Le président du RNI qui harangue la foule à Dakhla, est en nage. Et tant qu'à faire il y va : c’est le Roi qui est à l’origine de l’Initiative du développement humain, c’est lui qui est derrière l’assurance RAMED, c’est lui aussi qui est derrière la Caisse de solidarité, c’est lui encore qui a voulu le plan Maroc vert, la mobilisation des terres soulayates pour la réalisation de nouveaux projets, Halieutis, le registre de la solidarité sociale pour que l’aide aille aux véritables ayants droit et non pas à ceux qui ont fait campagne pour vous ou vous ont apporté leur voix. Qu’on ne vous raconte pas des histoires !
Ce ‘’On’’ n’est pas si indéfini et va directement à qui de droit. Comme c’est un partenaire au sein du gouvernement, le minimum du savoir vivre (ensemble) veut qu’on ne le nomme pas.

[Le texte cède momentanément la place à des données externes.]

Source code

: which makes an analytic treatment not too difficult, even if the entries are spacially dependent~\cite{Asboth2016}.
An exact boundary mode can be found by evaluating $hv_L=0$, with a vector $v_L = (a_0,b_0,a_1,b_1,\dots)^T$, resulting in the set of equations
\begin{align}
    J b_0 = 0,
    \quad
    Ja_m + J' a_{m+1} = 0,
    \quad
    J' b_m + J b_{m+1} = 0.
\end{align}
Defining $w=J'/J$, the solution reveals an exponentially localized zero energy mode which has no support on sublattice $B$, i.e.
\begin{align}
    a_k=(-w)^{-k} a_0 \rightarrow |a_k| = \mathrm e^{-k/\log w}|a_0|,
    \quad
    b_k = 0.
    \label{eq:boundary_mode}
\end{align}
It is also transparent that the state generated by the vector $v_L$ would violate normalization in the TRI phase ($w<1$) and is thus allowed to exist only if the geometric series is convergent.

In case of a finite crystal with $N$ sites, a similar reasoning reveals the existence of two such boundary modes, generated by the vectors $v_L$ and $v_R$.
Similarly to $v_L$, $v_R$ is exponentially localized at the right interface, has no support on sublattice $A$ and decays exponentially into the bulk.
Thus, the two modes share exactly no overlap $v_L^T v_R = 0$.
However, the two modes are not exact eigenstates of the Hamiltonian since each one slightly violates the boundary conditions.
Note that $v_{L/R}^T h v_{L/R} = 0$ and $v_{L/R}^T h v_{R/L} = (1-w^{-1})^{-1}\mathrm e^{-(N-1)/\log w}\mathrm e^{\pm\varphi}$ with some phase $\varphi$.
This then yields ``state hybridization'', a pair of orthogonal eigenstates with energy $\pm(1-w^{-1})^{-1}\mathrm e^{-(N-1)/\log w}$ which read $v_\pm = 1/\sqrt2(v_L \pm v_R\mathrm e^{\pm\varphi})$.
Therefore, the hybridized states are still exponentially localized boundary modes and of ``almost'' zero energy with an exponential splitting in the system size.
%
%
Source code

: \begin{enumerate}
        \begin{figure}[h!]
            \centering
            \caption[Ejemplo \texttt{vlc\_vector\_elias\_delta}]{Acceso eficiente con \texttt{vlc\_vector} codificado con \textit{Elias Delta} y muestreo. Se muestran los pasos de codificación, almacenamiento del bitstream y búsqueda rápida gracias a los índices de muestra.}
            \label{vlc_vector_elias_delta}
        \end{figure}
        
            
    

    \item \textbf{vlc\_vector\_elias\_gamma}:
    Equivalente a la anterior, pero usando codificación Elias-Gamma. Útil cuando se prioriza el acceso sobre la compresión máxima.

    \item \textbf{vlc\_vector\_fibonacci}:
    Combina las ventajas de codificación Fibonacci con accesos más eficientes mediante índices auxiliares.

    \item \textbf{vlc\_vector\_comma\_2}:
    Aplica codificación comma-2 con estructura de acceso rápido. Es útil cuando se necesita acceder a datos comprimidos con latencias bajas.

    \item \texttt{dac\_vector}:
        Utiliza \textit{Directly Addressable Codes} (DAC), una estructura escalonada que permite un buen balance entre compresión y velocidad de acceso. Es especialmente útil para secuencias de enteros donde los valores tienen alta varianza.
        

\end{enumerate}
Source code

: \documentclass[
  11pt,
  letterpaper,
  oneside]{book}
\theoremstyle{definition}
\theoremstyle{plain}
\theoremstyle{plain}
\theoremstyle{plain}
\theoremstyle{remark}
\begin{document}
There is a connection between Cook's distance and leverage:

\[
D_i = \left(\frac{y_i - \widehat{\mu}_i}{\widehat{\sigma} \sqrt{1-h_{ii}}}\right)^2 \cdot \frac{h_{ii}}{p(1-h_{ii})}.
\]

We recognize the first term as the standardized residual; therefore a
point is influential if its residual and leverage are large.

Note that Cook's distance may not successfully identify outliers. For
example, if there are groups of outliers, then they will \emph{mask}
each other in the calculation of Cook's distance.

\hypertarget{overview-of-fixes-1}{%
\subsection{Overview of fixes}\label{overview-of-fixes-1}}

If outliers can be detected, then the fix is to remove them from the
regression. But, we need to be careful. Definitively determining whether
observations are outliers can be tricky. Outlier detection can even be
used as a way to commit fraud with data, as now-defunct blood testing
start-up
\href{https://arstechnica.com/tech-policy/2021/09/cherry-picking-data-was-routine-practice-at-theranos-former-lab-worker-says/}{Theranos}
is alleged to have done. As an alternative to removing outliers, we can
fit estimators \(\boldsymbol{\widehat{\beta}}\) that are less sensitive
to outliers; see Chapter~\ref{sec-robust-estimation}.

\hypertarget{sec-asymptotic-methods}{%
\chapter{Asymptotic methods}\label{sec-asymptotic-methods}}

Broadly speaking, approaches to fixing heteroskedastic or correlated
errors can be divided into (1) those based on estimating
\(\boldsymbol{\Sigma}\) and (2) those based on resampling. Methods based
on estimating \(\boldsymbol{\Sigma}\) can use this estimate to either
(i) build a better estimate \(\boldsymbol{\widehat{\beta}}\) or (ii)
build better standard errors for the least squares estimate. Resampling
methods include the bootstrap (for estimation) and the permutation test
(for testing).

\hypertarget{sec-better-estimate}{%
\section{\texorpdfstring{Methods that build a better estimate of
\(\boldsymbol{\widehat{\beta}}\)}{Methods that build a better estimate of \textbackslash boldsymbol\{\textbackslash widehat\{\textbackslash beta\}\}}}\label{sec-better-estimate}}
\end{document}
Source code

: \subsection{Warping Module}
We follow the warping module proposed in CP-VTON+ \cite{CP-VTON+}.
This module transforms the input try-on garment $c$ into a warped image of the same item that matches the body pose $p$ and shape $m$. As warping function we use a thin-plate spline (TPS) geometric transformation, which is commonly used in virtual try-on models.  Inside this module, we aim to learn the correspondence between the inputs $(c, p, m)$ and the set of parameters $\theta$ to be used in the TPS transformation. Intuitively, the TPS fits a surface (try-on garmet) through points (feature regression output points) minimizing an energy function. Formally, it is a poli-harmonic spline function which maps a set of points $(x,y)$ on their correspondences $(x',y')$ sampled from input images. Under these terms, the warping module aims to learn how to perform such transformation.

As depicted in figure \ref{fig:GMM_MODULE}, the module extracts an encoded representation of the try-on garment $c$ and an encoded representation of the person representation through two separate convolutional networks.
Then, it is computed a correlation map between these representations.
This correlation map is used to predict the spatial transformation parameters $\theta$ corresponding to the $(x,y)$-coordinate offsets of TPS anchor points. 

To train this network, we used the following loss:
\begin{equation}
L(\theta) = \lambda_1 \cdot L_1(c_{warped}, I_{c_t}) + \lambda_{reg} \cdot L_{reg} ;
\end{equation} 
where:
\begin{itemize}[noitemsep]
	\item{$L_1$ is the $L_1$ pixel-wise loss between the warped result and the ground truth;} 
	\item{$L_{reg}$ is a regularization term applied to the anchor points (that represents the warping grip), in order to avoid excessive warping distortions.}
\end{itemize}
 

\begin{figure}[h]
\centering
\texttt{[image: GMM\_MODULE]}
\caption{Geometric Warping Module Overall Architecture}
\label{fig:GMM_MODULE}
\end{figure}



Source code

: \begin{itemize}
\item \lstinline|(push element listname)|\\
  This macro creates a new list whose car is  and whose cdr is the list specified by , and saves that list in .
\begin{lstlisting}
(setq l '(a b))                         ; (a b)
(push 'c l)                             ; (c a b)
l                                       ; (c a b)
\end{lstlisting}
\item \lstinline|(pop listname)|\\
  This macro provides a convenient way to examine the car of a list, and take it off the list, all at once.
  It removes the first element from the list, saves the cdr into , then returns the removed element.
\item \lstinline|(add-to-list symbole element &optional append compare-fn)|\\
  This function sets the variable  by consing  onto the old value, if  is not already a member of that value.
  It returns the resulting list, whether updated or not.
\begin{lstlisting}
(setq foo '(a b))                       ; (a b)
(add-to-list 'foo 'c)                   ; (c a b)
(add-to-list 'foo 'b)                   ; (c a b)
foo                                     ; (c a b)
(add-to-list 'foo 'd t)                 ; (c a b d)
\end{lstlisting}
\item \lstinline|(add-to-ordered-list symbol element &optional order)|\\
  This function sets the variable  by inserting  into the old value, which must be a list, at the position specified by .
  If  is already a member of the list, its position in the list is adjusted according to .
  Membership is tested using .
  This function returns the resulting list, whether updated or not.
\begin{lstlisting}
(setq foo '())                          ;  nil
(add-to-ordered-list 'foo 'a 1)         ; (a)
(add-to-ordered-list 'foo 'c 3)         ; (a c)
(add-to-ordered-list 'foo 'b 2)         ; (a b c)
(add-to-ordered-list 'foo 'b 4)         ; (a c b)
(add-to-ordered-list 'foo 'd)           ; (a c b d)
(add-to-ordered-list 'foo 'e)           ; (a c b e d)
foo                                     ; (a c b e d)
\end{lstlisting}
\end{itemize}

Aziz Akhannouch se mouille et mouille la chemise. Au propre comme au figuré. Après deux semaines marathoniennes en Australie et une escale de trois jours pour Halieutis à Agadir, le voilà à Dakhla où il réunit le Bureau politique de son parti, rencontre les notables et les élus de la région, préside un meeting. Entre ses affaires et les affaires de l’Etat, on se demanderait ce qui le fait courir si on n’en avait pas déjà une petite idée.
Outre qu’il a pris goût à l’adrénaline du jeu, l’homme est dans le défi. La sous estime politique dans laquelle on l’a tenu et dans laquelle on veut le maintenir l’insupporte. On l’a enterré un peu trop vite. Mais voilà, les coups de butoirs s'ils l’ont blessé, ne l’on pas tué et il n’en est que plus tenace. Abdellatif Ouahbi qui n’est pas dans ce cas un spécimen isolé, a négligé cette dimension du personnage. Le député PAM le soupçonne de mener une OPA sur son parti et entend lui dicter prétentieusement ses limites. Avec l’inélégance de le renvoyer à la « campagne de boycott » sans saisir qu’elle a fait son temps.
Le sabordage désarçonnant du MTD
De l'entretien que le député a eu dans Al massae du weekend dernier transpire l’angoisse justifiée de la disparition du PAM, ou du moins, les temps étant à la vitesse grand V, de son amenuisement accéléré. Il n'a pas entièrement tort. La pléthore de partis d'un même ADN '' idéologique'' est préjudiciable à l’évolution de la scène politique nationale : L’UC est en apnée, le Mouvement populaire est entré dans une somnolence chronique et le PAM qui a réussi à faire illusion a de plus en plus le souffle court. Dans cette sphère du champ partisan, seul le RNI offre une vitalité organisationnelle sur laquelle on n'aurait pas misé un sou au lendemain des législatives de 2016. Si bien que dans ce pré carré, le RNI et le PAM s’observent en perspective d'un affrontement fratricide sur la prééminence qu’il faudrait bien arbitrer avant les prochaines échéances.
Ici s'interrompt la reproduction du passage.